◆ **WORK ORDER**
Scan the records for lines with the word "Figma", and copy every such line.

◆ **RECORDS TO USE**
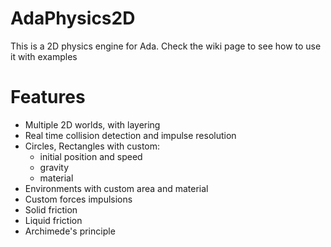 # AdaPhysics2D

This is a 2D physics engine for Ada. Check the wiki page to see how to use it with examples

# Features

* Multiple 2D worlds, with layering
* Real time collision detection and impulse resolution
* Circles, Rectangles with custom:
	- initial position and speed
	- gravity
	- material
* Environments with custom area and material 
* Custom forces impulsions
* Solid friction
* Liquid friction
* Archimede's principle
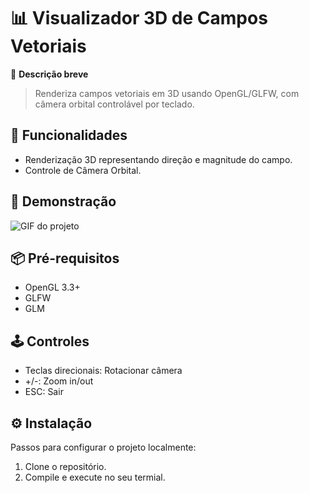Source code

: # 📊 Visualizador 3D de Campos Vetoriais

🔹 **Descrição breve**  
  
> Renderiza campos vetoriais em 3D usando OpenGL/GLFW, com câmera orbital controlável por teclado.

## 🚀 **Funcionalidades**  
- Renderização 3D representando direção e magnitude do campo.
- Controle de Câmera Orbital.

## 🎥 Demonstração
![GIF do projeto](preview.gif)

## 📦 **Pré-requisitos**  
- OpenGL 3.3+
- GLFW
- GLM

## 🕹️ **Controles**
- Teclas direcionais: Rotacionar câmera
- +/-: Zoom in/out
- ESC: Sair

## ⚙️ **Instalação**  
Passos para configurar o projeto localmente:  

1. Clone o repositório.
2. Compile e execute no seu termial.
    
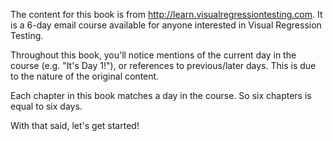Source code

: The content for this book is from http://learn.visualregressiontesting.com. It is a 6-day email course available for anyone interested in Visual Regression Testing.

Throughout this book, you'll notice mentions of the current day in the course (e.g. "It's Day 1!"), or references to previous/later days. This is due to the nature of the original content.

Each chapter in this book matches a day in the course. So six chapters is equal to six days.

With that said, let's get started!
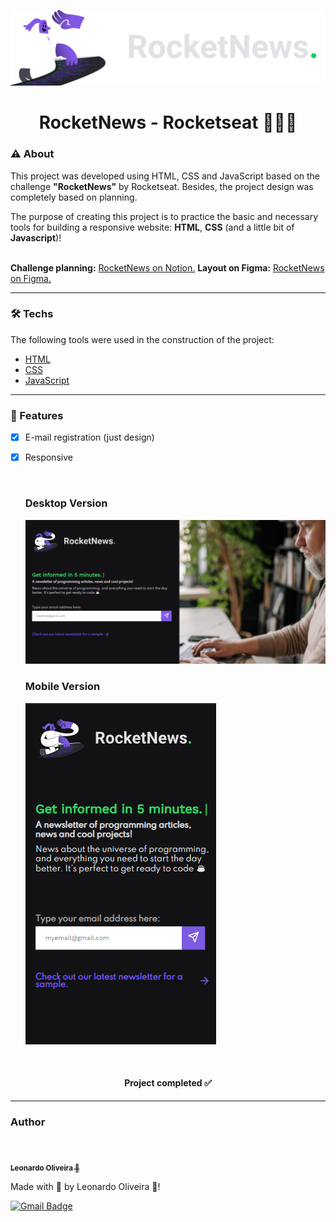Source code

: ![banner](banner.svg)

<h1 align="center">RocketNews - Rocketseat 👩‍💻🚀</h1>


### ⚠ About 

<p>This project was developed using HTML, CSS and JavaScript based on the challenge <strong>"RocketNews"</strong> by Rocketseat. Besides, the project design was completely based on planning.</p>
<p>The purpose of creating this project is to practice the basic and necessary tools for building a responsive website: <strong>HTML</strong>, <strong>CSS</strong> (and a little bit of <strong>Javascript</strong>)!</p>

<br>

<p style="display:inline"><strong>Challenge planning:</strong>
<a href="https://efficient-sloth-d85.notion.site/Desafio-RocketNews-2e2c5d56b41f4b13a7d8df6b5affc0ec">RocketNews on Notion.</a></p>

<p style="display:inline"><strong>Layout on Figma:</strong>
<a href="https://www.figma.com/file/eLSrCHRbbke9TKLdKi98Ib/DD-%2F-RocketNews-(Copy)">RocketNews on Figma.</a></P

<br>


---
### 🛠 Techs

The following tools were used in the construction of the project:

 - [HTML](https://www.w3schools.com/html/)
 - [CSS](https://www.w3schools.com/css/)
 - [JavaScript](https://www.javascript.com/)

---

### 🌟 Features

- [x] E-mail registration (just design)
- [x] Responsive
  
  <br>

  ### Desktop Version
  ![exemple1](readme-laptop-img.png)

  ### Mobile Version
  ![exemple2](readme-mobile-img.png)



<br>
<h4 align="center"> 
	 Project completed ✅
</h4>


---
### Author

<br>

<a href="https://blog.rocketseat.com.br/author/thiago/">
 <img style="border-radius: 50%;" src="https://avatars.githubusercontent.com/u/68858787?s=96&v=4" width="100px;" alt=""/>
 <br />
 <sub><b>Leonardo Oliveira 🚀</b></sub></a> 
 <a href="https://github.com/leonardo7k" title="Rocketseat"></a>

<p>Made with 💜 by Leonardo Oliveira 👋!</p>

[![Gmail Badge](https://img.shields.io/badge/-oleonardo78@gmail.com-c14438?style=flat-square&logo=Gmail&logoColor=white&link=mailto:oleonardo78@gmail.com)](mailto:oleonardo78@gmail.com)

◆ **EXERCISE OUTPUT**
<p style="display:inline"><strong>Layout on Figma:</strong>
<a href="https://www.figma.com/file/eLSrCHRbbke9TKLdKi98Ib/DD-%2F-RocketNews-(Copy)">RocketNews on Figma.</a></P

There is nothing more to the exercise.